[Collected data]

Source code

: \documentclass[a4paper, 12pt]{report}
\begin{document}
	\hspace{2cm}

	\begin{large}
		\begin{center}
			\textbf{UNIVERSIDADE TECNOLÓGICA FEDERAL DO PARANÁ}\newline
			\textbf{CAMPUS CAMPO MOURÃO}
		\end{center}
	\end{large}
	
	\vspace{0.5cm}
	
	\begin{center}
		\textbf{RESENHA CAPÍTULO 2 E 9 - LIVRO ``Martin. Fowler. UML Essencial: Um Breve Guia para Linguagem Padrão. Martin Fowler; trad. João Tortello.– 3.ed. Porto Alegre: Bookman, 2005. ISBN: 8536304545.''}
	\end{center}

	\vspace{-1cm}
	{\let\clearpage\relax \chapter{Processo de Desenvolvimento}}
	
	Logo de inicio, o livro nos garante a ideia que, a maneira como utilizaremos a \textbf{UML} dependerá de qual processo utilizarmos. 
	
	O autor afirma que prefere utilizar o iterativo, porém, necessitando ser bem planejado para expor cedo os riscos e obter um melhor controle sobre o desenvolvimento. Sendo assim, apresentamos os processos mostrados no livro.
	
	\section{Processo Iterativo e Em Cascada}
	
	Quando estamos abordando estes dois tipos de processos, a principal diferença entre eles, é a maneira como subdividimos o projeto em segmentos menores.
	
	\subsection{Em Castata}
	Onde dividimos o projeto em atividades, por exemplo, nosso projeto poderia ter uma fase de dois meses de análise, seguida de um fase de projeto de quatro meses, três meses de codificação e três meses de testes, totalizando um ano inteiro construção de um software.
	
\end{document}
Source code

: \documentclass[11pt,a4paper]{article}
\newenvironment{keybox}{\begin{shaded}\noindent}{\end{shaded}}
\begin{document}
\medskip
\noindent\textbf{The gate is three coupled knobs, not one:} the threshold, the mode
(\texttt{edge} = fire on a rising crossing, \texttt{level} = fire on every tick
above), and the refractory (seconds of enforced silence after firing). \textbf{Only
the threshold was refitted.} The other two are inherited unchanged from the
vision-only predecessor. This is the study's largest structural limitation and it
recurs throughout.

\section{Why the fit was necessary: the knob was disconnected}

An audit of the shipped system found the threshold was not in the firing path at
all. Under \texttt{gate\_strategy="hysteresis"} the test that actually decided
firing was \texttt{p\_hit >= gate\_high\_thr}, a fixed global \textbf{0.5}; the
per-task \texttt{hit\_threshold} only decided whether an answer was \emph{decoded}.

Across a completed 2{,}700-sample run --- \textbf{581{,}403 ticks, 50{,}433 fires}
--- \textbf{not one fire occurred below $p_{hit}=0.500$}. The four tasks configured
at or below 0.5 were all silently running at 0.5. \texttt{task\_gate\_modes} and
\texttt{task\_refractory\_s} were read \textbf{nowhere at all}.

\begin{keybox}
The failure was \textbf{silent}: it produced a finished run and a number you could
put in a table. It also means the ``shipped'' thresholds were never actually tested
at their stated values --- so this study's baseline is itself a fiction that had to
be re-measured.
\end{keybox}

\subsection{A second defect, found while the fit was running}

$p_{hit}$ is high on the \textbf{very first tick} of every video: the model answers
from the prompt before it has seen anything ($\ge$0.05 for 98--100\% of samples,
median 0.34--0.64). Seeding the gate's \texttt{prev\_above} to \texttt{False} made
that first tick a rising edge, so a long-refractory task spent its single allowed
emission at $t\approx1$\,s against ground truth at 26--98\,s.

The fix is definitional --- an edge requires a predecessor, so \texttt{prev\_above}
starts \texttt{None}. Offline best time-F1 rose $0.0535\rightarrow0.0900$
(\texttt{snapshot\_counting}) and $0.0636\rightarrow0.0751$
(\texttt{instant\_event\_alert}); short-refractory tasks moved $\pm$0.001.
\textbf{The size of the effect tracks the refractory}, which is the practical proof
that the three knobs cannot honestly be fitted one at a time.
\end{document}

Task description:
Pull together all lines from the data that mention the word "three".

Answer below:
\noindent\textbf{The gate is three coupled knobs, not one:} the threshold, the mode
that the three knobs cannot honestly be fitted one at a time.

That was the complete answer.